Meditation and Questions for Reflection or Group Discussion
(Jeremiah 20:7-9; Psalm 63:2-6,8-9; Romans 12:1-2; Matthew 16:21-27)
Allowing Our Minds to be Renewed by the Holy Spirit
“You are thinking not as God does, but as human beings do.” (Matthew 16:23)
Can you imagine being in Peter’s position? Jesus just called you the rock on which he would build his church, and then, seconds later, he is chastising you and calling you “Satan.” What happened?
What we are seeing here is the real-time working of the Holy Spirit. Through Jesus’ teaching, Peter was laying new foundations for the way he would think and act—but those foundations took time to build. And today’s reading shows him at a point when he grasped that Jesus was the promised Messiah, but not that this Messiah was destined to be a suffering servant.
How hard it must have been for Peter to hear Jesus speak so abruptly! But ultimately, how freeing it proved to be! Peter didn’t have to remain thinking only as an ordinary human being, with just a few flashes of revelation here and there. This encounter showed him that he could learn how to think with God all the time. It showed that he could always ask the Holy Spirit for wisdom—and that the Spirit would answer him.
Ultimately, Peter was able to preach the gospel, heal the sick, and lead the Church because he let his mind be renewed. He learned how to hear God’s voice and receive direction from God, and that enabled him to remain strong and peaceful in times of tribulation. He wasn’t doing it all on his own; he had divine help to guide him and reassure him every step of the way.
Peter is a wonderful example of what the Holy Spirit can do when we let Him work in us. Sometimes it is hard to submit our thoughts and attitudes to the Lord, but the rewards are well worth the effort. After all, what could be better than being transformed into a beloved—and loving—servant of Christ!
“Holy Spirit, come and renew my way of thinking. I want to become a vessel of your grace and power, and I know I cannot do this on my own. Spirit, make your thoughts my thoughts and your desire5s my desires!”

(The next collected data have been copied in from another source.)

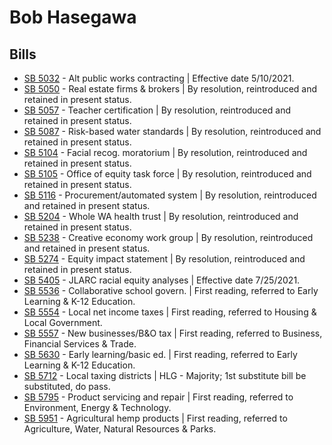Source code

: # Bob Hasegawa
## Bills
* [SB 5032](/bill/2021-22/sb/5032/) - Alt public works contracting | Effective date 5/10/2021.
* [SB 5050](/bill/2021-22/sb/5050/) - Real estate firms & brokers | By resolution, reintroduced and retained in present status.
* [SB 5057](/bill/2021-22/sb/5057/) - Teacher certification | By resolution, reintroduced and retained in present status.
* [SB 5087](/bill/2021-22/sb/5087/) - Risk-based water standards | By resolution, reintroduced and retained in present status.
* [SB 5104](/bill/2021-22/sb/5104/) - Facial recog. moratorium | By resolution, reintroduced and retained in present status.
* [SB 5105](/bill/2021-22/sb/5105/) - Office of equity task force | By resolution, reintroduced and retained in present status.
* [SB 5116](/bill/2021-22/sb/5116/) - Procurement/automated system | By resolution, reintroduced and retained in present status.
* [SB 5204](/bill/2021-22/sb/5204/) - Whole WA health trust | By resolution, reintroduced and retained in present status.
* [SB 5238](/bill/2021-22/sb/5238/) - Creative economy work group | By resolution, reintroduced and retained in present status.
* [SB 5274](/bill/2021-22/sb/5274/) - Equity impact statement | By resolution, reintroduced and retained in present status.
* [SB 5405](/bill/2021-22/sb/5405/) - JLARC racial equity analyses | Effective date 7/25/2021.
* [SB 5536](/bill/2021-22/sb/5536/) - Collaborative school govern. | First reading, referred to Early Learning & K-12 Education.
* [SB 5554](/bill/2021-22/sb/5554/) - Local net income taxes | First reading, referred to Housing & Local Government.
* [SB 5557](/bill/2021-22/sb/5557/) - New businesses/B&O tax | First reading, referred to Business, Financial Services & Trade.
* [SB 5630](/bill/2021-22/sb/5630/) - Early learning/basic ed. | First reading, referred to Early Learning & K-12 Education.
* [SB 5712](/bill/2021-22/sb/5712/) - Local taxing districts | HLG - Majority; 1st substitute bill be substituted, do pass.
* [SB 5795](/bill/2021-22/sb/5795/) - Product servicing and repair | First reading, referred to Environment, Energy & Technology.
* [SB 5951](/bill/2021-22/sb/5951/) - Agricultural hemp products | First reading, referred to Agriculture, Water, Natural Resources & Parks.
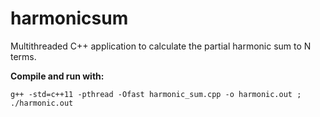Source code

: # harmonicsum
Multithreaded C++ application to calculate the partial harmonic sum to N terms.

<b>Compile and run with: </b>

`g++ -std=c++11 -pthread -Ofast harmonic_sum.cpp -o harmonic.out ; ./harmonic.out`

Questions for Reflection/Discussion
- In the first reading, Jeremiah is so in tune with the Lord that he cannot hold back from speaking of him to others. Could that be said of your faith? What are the obstacles that keep you from talking to someone about your faith in Christ? Take some time now to pray that you would be able to overcome them.
- The responsorial psalm talks of the soul “thirsting” for God. Do you feel your soul is thirsty for the Lord? Why or why not? What can you do this week to water your soul even more?
- The letter to the Romans asks us not to be conformed to the world. What has the biggest influence on your mind: television, newspapers, and what others think – or is it the Scriptures and prayer? What specifically can you do to reduce the influence of the first three and increase the influence of Scriptures and prayer.
- In the Gospel, Jesus had to rebuke Peter because Peter wanted to tell Christ what he needed to do. How can you increase your receptivity to Christ’s leading, rather than telling him what he needs to do for you.
- Jesus also spoke of the need to deny ourselves and take up our cross? What cross is the Lord asking you to bear? If you are in a men’s group, how can the men in your group help you in bearing this cross?
- The meditation speaks of the Peter’s ongoing transformation, and the renewal of his mind, which enabled him to lead the early church. It also challenges us with these words: “Peter is a wonderful example of what the Holy Spirit can do when we let him work in us. Sometimes it is hard to submit our thoughts and attitudes to the Lord, but the rewards are well worth the effort. After all, what could be better than being transformed into a beloved—and loving—servant of Christ!” How well do you do at submitting your thoughts and attitudes to the Lord? What are some of the obstacles that keep you from dong this? What steps cn you take to overcome them?
- Take some time now and pray for a renewal of your mind and your way of thinking, especially in difficult situations or times of crisis. Use the prayer at the end of the meditation as the starting point.